En esta doble dimensión de la tragedia de Henrik Ibsen radica gran parte de su valor, de la posibilidad de ser hoy eficaz. Tal vez nos resulte excesivamente «clara» la forma en que se nos descubren los símbolos y claves sociales, en que se nos hace caer en la cuenta de que la historia es, más o menos, una historia ejemplar. Algún tributo hay que pagar al tiempo.

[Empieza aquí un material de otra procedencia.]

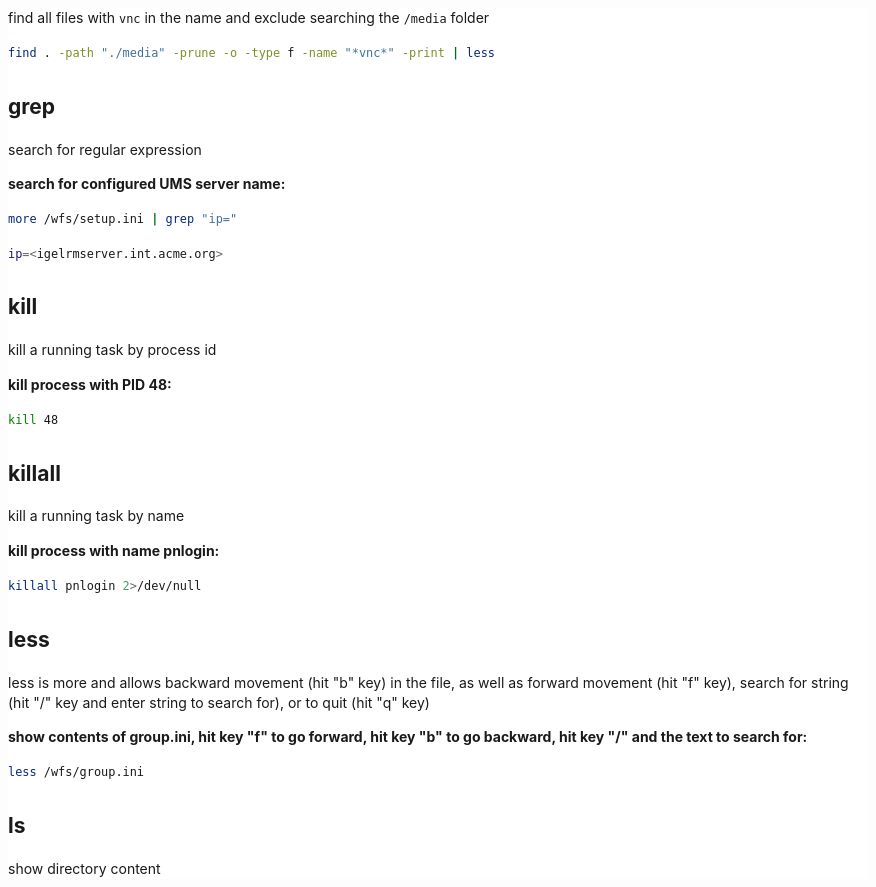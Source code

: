find all files with `vnc` in the name and exclude searching the `/media` folder

```bash linenums="1"
find . -path "./media" -prune -o -type f -name "*vnc*" -print | less
```

## grep

search for regular expression

**search for configured UMS server name:**

```bash linenums="1"
more /wfs/setup.ini | grep "ip="
```

```bash linenums="1"
ip=<igelrmserver.int.acme.org>
```

## kill

kill a running task by process id

**kill process with PID 48:**

```bash linenums="1"
kill 48
```

## killall

kill a running task by name

**kill process with name pnlogin:**

```bash linenums="1"
killall pnlogin 2>/dev/null
```

## less

less is more and allows backward movement (hit "b" key) in the file, as well as forward movement (hit "f" key), search for string (hit "/" key and enter string to search for), or to quit (hit "q" key)

**show contents of group.ini, hit key "f" to go forward, hit key "b" to go backward, hit key "/"  and the text to search for:**

```bash linenums="1"
less /wfs/group.ini
```

## ls

show directory content
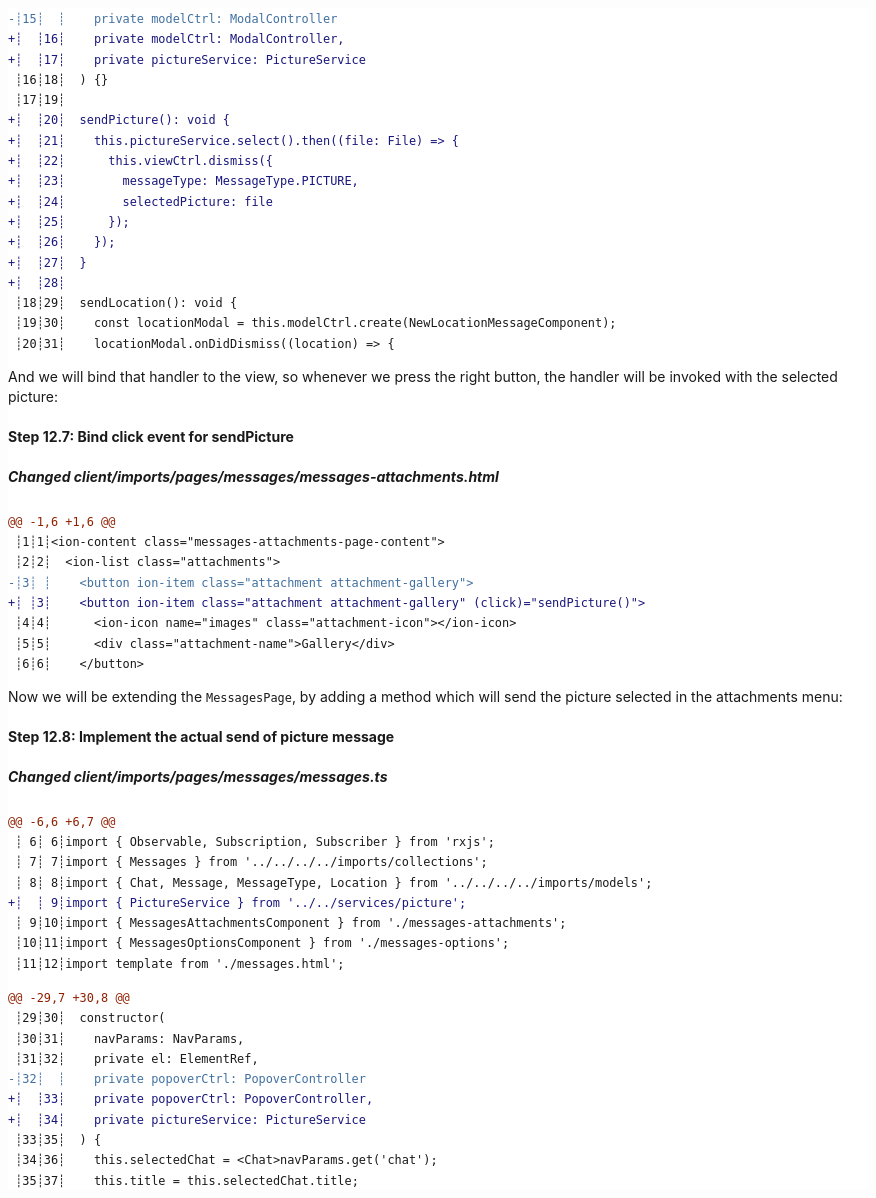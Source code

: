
 ```diff
-┊15┊  ┊    private modelCtrl: ModalController
+┊  ┊16┊    private modelCtrl: ModalController,
+┊  ┊17┊    private pictureService: PictureService
 ┊16┊18┊  ) {}
 ┊17┊19┊
+┊  ┊20┊  sendPicture(): void {
+┊  ┊21┊    this.pictureService.select().then((file: File) => {
+┊  ┊22┊      this.viewCtrl.dismiss({
+┊  ┊23┊        messageType: MessageType.PICTURE,
+┊  ┊24┊        selectedPicture: file
+┊  ┊25┊      });
+┊  ┊26┊    });
+┊  ┊27┊  }
+┊  ┊28┊
 ┊18┊29┊  sendLocation(): void {
 ┊19┊30┊    const locationModal = this.modelCtrl.create(NewLocationMessageComponent);
 ┊20┊31┊    locationModal.onDidDismiss((location) => {
```
[}]: #

And we will bind that handler to the view, so whenever we press the right button, the handler will be invoked with the selected picture:

[{]: <helper> (diff_step 12.7)
#### Step 12.7: Bind click event for sendPicture

##### Changed client/imports/pages/messages/messages-attachments.html
```diff
@@ -1,6 +1,6 @@
 ┊1┊1┊<ion-content class="messages-attachments-page-content">
 ┊2┊2┊  <ion-list class="attachments">
-┊3┊ ┊    <button ion-item class="attachment attachment-gallery">
+┊ ┊3┊    <button ion-item class="attachment attachment-gallery" (click)="sendPicture()">
 ┊4┊4┊      <ion-icon name="images" class="attachment-icon"></ion-icon>
 ┊5┊5┊      <div class="attachment-name">Gallery</div>
 ┊6┊6┊    </button>
```
[}]: #

Now we will be extending the `MessagesPage`, by adding a method which will send the picture selected in the attachments menu:

[{]: <helper> (diff_step 12.8)
#### Step 12.8: Implement the actual send of picture message

##### Changed client/imports/pages/messages/messages.ts
```diff
@@ -6,6 +6,7 @@
 ┊ 6┊ 6┊import { Observable, Subscription, Subscriber } from 'rxjs';
 ┊ 7┊ 7┊import { Messages } from '../../../../imports/collections';
 ┊ 8┊ 8┊import { Chat, Message, MessageType, Location } from '../../../../imports/models';
+┊  ┊ 9┊import { PictureService } from '../../services/picture';
 ┊ 9┊10┊import { MessagesAttachmentsComponent } from './messages-attachments';
 ┊10┊11┊import { MessagesOptionsComponent } from './messages-options';
 ┊11┊12┊import template from './messages.html';
```
```diff
@@ -29,7 +30,8 @@
 ┊29┊30┊  constructor(
 ┊30┊31┊    navParams: NavParams,
 ┊31┊32┊    private el: ElementRef,
-┊32┊  ┊    private popoverCtrl: PopoverController
+┊  ┊33┊    private popoverCtrl: PopoverController,
+┊  ┊34┊    private pictureService: PictureService
 ┊33┊35┊  ) {
 ┊34┊36┊    this.selectedChat = <Chat>navParams.get('chat');
 ┊35┊37┊    this.title = this.selectedChat.title;
```

[{]: <helper> (diff_step 12.3)
[{]: <helper> (diff_step 12.4)
[{]: <helper> (diff_step 12.5)
[{]: <helper> (diff_step 12.6)
[{]: <helper> (diff_step 12.9)
[{]: <helper> (diff_step 12.1)
[{]: <helper> (diff_step 12.12)
[{]: <helper> (diff_step 12.13)
[{]: <helper> (diff_step 12.14)
[{]: <helper> (diff_step 12.15)
[{]: <helper> (diff_step 12.16)
[{]: <helper> (diff_step 12.17)
[{]: <helper> (diff_step 12.18)
[{]: <helper> (diff_step 12.19)
[{]: <helper> (diff_step 12.2)
[{]: <helper> (diff_step 12.21)
[{]: <helper> (diff_step 12.22)
[{]: <helper> (diff_step 12.23)
[{]: <helper> (diff_step 12.24)
[{]: <helper> (diff_step 12.26)
[{]: <helper> (diff_step 12.27)
[{]: <helper> (diff_step 12.28)
[{]: <helper> (diff_step 12.29)
[{]: <helper> (diff_step 12.3)
[{]: <helper> (diff_step 12.31)
[{]: <helper> (diff_step 12.32)
[{]: <helper> (diff_step 12.33)
[{]: <helper> (diff_step 12.34)
[{]: <helper> (diff_step 12.35)
[{]: <helper> (nav_step next_ref="https://angular-meteor.com/tutorials/whatsapp2/meteor/native-mobile" prev_ref="https://angular-meteor.com/tutorials/whatsapp2/meteor/google-maps")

Pero la tensión realidad-símbolo corresponde a una actitud global de Ibsen ante el arte; proviene de su preocupación ética que le responsabiliza como escritor. Si la estética no era para él un valor en sí misma, tenía que buscar una proyección de su arte (don, como él lo llama) condicionado ineludiblemente por la concepción naturalista postromántica. Y así, mientras la realidad es tomada como imperfecta y necesitada de reforma, su drama se carga de reflejos simbólicos como aspiración de superar la limitación real de su estilo.

Esta preocupación ética se concreta como la lucha entre el ideal y la realidad. Los personajes de Ibsen, al tomar conciencia de este hecho, quedarán escindidos a su vez entre la posibilidad limitada de la reforma -lo cual se les impone como una necesidad o un deber- y su voluntad, que se alza potente, hasta titánica, pero ineficaz por el momento, llevando al personaje a su estado más definitivo: la soledad. Por ello Stockmann afirma: El hombre más fuerte es el que está más solo.

El ideal contra la realidad. O la razón contra el poder. Es especialmente ilustrador el diálogo que mantienen el doctor y su mujer sobre este punto. Ella pregunta angustiada: ¿Qué importa que tengas la verdad (“razón” dice la versión literal) si no tienes el poder? Porque la obra vendrá a demostrar que, en primera instancia, si la verdad atenta contra el poder está condenada de antemano. Este proceso no concluye, sin embargo, con ninguna de las dos fuerzas. Ni la sociedad será cambiada por el Dr. Stockmann, ni los insultos y presiones lograrán doblegarIo. Se mantiene un final abierto, indeciso y positivo a un tiempo, como emplazando al futuro.

Por tanto, la obra de Henrik Ibsen - y no ésta sólo - penetra de lleno en el terreno del teatro de ideas que debemos llamar con el mismo derecho teatro de intenciones, ya que la función que el autor le encomendaba era lograr la toma de conciencia de los espectadores a través del proceso psicológico y existencial de su personaje.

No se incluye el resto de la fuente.